**What you need to do**
Locate the string "puml" throughout the material and copy every line in which it occurs.

**Listed records**

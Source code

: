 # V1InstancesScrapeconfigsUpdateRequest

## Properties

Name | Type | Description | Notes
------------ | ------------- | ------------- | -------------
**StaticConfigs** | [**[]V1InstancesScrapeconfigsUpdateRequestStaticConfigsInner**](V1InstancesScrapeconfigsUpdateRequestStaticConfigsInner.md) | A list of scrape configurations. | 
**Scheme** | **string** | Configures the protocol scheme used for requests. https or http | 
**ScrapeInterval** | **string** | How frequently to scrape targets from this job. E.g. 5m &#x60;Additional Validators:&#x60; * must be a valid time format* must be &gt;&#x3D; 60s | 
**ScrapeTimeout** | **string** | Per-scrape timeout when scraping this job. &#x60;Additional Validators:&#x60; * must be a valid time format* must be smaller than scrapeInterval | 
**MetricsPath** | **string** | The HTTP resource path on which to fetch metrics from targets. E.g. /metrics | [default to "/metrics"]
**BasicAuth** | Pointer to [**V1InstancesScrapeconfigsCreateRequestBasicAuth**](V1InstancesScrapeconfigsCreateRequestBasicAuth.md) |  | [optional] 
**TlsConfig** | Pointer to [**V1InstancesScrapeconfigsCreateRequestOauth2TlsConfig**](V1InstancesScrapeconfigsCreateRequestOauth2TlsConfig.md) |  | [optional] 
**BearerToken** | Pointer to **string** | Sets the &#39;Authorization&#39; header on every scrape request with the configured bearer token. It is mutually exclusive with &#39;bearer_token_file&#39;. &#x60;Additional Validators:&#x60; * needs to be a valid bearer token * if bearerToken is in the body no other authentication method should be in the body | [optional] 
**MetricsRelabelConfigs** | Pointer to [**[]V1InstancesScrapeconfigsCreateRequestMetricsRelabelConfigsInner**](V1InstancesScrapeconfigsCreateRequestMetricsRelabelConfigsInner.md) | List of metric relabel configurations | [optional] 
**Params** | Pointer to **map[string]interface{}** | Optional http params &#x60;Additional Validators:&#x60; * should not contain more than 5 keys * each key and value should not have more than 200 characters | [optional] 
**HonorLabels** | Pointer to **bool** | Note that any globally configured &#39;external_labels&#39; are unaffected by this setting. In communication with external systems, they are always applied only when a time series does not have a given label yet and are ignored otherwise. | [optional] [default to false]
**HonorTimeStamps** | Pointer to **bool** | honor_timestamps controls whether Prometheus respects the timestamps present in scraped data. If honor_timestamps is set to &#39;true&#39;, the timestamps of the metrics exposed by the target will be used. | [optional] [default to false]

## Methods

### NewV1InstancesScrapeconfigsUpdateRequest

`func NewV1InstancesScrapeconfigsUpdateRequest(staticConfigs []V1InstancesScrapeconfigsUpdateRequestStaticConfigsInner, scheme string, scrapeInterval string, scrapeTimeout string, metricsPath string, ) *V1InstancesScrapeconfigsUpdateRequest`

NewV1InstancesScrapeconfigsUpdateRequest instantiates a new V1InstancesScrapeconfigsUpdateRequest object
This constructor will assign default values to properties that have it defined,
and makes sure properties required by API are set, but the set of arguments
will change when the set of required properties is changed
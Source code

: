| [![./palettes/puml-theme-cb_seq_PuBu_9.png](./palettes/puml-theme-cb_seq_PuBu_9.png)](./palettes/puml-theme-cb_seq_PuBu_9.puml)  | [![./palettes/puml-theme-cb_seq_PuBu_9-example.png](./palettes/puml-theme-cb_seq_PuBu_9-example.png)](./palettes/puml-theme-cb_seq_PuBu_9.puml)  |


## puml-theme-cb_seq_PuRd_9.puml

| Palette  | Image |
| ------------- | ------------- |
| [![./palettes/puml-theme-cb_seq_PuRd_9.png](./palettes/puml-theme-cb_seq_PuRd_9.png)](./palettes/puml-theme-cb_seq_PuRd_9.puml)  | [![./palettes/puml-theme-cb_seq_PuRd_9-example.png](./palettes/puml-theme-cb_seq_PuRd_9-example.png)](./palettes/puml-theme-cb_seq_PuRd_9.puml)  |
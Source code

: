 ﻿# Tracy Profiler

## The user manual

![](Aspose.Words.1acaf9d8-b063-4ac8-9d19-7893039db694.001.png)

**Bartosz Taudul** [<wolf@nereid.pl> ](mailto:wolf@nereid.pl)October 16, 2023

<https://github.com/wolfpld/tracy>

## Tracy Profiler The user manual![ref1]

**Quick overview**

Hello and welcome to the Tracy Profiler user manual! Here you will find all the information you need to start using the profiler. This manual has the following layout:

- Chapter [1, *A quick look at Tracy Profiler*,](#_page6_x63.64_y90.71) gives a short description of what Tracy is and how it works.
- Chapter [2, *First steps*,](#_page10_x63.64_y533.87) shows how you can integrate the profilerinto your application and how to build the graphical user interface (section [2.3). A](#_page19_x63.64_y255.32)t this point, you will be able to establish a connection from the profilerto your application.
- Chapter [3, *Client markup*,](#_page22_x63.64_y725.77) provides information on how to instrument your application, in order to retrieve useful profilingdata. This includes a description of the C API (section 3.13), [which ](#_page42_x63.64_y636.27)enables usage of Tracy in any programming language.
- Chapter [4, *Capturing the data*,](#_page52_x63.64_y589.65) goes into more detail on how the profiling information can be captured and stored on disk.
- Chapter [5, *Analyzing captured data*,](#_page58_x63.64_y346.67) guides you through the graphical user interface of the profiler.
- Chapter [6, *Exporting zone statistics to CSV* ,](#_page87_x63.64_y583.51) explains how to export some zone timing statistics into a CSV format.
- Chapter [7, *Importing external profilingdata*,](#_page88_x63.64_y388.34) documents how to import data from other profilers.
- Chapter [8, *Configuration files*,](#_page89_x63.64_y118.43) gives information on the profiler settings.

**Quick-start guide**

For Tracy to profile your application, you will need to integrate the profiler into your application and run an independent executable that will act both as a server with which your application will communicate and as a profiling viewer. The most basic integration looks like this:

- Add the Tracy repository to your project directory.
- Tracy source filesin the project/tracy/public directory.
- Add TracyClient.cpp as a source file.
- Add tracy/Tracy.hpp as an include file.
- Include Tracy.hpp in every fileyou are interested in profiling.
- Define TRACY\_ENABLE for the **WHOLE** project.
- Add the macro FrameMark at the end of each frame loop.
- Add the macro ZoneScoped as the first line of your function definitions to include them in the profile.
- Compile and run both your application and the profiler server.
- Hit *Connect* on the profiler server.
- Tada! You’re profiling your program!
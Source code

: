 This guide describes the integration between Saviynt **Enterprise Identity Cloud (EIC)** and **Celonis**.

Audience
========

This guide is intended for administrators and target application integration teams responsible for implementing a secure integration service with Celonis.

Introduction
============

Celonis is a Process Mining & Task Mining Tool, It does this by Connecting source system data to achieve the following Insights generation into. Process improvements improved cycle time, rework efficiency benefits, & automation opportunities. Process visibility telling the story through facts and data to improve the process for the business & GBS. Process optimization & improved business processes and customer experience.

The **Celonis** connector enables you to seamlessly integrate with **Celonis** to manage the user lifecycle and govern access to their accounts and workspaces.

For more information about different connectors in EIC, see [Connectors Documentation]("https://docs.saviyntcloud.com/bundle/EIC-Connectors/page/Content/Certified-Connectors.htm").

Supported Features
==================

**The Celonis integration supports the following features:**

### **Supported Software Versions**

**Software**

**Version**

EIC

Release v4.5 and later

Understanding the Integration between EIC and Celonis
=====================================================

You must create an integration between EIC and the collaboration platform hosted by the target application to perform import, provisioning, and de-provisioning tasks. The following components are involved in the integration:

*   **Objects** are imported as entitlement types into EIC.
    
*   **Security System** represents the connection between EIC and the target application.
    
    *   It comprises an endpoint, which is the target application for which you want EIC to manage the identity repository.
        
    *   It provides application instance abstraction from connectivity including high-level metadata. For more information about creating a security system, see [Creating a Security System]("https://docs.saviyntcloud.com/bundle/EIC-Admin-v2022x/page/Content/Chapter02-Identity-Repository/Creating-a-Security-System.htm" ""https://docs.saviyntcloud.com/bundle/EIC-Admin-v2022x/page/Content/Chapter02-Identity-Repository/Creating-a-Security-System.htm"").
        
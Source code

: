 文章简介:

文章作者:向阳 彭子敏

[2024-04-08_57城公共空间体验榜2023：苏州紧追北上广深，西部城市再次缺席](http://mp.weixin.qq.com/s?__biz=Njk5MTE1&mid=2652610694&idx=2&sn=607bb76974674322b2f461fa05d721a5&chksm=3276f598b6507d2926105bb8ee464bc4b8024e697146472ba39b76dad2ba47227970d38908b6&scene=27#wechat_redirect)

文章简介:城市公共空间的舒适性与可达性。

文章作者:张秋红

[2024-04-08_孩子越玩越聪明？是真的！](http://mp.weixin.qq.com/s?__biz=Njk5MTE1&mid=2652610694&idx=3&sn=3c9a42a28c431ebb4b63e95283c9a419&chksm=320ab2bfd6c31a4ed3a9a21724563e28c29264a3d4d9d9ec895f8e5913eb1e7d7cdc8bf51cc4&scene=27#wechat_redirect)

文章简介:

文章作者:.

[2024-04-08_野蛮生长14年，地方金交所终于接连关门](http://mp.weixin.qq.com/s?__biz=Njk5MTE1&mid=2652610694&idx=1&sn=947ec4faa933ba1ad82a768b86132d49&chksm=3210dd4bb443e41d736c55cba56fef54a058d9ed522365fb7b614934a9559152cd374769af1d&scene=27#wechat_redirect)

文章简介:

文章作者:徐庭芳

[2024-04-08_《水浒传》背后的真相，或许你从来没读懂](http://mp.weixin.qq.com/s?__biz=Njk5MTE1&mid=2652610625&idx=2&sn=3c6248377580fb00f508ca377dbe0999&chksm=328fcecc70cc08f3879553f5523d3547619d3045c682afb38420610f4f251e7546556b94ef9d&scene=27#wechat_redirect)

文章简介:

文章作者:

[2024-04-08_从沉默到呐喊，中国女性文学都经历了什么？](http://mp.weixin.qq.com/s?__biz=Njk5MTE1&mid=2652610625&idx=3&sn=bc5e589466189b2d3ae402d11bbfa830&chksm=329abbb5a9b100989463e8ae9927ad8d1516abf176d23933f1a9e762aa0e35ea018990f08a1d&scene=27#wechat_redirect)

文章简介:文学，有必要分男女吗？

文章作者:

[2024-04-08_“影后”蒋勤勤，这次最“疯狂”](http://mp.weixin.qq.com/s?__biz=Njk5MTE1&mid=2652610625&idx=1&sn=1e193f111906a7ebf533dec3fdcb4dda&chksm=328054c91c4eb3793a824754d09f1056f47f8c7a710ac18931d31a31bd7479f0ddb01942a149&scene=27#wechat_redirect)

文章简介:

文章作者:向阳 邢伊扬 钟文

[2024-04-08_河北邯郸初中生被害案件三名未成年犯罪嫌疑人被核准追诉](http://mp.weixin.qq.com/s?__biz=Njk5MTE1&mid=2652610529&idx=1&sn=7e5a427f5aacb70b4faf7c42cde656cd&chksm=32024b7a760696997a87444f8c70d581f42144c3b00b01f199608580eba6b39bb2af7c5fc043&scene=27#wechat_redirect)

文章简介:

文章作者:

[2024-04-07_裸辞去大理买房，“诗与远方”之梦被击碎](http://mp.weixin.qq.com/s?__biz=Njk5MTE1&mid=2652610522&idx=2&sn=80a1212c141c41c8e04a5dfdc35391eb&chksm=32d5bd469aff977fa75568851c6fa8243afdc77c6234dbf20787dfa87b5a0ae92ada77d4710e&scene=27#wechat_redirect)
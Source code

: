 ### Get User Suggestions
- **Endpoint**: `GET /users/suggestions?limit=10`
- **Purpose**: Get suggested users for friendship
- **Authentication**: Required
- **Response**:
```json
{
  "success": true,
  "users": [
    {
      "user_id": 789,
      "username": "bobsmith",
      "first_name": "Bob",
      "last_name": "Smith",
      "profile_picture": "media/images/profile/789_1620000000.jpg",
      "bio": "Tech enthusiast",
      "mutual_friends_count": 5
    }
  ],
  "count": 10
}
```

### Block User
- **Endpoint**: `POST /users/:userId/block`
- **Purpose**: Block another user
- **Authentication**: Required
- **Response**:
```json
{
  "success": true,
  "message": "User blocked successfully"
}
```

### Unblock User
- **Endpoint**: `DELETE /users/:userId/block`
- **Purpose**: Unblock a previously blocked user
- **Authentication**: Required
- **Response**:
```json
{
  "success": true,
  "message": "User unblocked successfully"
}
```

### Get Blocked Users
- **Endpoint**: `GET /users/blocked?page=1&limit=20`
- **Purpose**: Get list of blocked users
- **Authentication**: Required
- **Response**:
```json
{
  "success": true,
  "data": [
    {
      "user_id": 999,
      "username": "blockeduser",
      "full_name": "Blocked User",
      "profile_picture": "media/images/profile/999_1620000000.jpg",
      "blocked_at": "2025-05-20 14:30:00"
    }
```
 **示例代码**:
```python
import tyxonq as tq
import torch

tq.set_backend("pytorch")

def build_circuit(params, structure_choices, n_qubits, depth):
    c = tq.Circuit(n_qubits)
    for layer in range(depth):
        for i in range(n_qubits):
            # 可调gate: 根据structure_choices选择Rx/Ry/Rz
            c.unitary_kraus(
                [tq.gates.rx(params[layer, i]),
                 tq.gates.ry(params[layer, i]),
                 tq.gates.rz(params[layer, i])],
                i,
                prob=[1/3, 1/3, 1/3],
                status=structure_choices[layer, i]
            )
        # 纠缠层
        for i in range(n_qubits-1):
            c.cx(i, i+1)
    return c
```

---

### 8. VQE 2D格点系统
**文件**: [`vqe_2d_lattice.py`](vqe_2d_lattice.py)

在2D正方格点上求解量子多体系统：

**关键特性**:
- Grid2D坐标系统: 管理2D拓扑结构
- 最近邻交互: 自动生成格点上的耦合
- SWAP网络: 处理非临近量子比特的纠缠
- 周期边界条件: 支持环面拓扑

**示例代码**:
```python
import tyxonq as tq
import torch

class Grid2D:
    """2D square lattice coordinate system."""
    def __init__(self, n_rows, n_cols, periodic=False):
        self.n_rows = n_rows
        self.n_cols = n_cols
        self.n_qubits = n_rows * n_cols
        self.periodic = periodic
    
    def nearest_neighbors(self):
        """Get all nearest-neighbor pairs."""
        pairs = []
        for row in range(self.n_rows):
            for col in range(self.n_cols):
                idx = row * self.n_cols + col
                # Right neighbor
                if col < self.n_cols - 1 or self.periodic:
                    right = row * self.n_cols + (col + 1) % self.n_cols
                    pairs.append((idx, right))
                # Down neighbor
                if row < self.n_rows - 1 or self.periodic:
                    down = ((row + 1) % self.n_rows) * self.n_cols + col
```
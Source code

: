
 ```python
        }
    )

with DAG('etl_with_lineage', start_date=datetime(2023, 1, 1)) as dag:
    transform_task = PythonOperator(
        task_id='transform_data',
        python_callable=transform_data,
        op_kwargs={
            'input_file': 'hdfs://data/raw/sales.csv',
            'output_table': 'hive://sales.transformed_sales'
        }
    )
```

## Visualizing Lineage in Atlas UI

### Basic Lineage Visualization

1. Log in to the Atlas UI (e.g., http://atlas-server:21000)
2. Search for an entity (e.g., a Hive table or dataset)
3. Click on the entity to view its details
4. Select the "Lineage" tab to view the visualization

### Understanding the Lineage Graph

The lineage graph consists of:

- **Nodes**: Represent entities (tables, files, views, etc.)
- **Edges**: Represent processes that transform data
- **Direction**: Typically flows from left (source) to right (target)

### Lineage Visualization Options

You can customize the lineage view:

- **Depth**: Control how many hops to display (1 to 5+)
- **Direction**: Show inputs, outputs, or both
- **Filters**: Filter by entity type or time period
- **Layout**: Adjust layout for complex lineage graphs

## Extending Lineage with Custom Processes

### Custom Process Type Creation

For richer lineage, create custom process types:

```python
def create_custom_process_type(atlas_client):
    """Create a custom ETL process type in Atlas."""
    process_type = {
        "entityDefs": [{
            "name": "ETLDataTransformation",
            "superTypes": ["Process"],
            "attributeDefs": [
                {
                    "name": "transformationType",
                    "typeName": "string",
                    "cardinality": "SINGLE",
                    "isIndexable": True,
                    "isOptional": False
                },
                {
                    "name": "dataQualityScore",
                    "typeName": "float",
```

**Task result**
:| [![./palettes/puml-theme-cb_seq_PuBu_9.png](./palettes/puml-theme-cb_seq_PuBu_9.png)](./palettes/puml-theme-cb_seq_PuBu_9.puml)  | [![./palettes/puml-theme-cb_seq_PuBu_9-example.png](./palettes/puml-theme-cb_seq_PuBu_9-example.png)](./palettes/puml-theme-cb_seq_PuBu_9.puml)  |
## puml-theme-cb_seq_PuRd_9.puml
| [![./palettes/puml-theme-cb_seq_PuRd_9.png](./palettes/puml-theme-cb_seq_PuRd_9.png)](./palettes/puml-theme-cb_seq_PuRd_9.puml)  | [![./palettes/puml-theme-cb_seq_PuRd_9-example.png](./palettes/puml-theme-cb_seq_PuRd_9-example.png)](./palettes/puml-theme-cb_seq_PuRd_9.puml)  |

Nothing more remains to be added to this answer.